*** Data ***
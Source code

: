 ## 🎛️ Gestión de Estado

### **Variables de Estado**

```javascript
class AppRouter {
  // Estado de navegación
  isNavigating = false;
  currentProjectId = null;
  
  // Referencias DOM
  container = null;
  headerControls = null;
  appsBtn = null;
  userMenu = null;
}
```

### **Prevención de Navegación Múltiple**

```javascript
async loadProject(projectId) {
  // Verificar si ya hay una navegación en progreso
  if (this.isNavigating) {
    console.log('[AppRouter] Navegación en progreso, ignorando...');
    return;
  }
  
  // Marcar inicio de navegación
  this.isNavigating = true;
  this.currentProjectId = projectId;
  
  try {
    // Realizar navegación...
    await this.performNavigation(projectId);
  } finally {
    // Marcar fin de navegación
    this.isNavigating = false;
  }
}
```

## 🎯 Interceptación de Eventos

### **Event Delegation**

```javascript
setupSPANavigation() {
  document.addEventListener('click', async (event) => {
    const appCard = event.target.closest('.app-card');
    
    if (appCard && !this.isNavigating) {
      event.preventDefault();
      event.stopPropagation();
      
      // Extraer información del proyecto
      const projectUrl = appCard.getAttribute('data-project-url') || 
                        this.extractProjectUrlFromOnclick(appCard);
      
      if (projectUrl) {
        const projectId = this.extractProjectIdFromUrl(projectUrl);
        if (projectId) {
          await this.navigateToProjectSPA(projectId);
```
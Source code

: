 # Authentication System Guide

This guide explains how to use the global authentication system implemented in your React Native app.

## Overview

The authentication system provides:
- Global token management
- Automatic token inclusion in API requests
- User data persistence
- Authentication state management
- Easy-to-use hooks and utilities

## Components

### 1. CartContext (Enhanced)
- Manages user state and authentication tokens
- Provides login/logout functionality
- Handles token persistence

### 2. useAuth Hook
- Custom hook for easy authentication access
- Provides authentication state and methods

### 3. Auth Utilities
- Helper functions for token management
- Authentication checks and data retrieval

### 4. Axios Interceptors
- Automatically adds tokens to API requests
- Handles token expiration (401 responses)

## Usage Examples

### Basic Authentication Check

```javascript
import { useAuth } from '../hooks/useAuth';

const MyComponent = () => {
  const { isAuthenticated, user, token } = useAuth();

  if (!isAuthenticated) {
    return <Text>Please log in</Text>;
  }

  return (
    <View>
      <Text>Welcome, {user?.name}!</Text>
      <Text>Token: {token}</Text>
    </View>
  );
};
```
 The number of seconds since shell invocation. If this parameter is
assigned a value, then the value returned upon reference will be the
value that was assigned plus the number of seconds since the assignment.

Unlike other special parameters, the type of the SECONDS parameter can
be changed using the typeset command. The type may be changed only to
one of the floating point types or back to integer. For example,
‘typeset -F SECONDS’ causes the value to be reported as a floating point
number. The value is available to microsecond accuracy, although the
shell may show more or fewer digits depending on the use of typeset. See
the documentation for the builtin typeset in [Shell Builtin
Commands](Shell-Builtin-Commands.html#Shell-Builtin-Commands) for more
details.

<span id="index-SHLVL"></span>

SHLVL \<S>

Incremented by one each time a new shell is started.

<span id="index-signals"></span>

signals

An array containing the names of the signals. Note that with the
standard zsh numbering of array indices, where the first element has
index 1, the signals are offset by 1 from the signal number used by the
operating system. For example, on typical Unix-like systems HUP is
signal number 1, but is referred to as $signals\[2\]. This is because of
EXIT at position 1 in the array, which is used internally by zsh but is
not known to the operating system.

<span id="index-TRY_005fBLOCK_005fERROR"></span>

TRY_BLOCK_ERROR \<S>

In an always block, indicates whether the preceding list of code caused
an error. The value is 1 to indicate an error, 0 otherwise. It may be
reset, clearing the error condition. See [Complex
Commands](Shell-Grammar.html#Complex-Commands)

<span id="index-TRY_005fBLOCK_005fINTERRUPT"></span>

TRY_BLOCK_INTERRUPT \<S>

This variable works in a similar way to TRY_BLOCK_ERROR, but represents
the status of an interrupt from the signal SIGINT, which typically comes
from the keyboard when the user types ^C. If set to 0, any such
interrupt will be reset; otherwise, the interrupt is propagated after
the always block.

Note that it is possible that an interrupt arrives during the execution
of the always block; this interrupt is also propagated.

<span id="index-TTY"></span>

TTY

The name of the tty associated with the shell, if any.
***
— Requirement —
Every line from the one containing "signal number 1, but" through the last line of the entries should be output exactly; nothing else belongs in the reply.

— Written response —
signal number 1, but is referred to as $signals\[2\]. This is because of
EXIT at position 1 in the array, which is used internally by zsh but is
not known to the operating system.

<span id="index-TRY_005fBLOCK_005fERROR"></span>

TRY_BLOCK_ERROR \<S>

In an always block, indicates whether the preceding list of code caused
an error. The value is 1 to indicate an error, 0 otherwise. It may be
reset, clearing the error condition. See [Complex
Commands](Shell-Grammar.html#Complex-Commands)

<span id="index-TRY_005fBLOCK_005fINTERRUPT"></span>

TRY_BLOCK_INTERRUPT \<S>

This variable works in a similar way to TRY_BLOCK_ERROR, but represents
the status of an interrupt from the signal SIGINT, which typically comes
from the keyboard when the user types ^C. If set to 0, any such
interrupt will be reset; otherwise, the interrupt is propagated after
the always block.

Note that it is possible that an interrupt arrives during the execution
of the always block; this interrupt is also propagated.

<span id="index-TTY"></span>

TTY

The name of the tty associated with the shell, if any.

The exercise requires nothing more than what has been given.